BEGIN
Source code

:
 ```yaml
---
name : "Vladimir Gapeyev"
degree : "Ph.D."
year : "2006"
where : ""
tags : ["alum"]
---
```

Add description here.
END
◆ AIM OF THE TASK ◆
Exactly as given, restate all the lines above.

◆ RESULT FOR THIS EXERCISE ◆
Source code

:
 ```yaml
---
name : "Vladimir Gapeyev"
degree : "Ph.D."
year : "2006"
where : ""
tags : ["alum"]
---
```

Add description here.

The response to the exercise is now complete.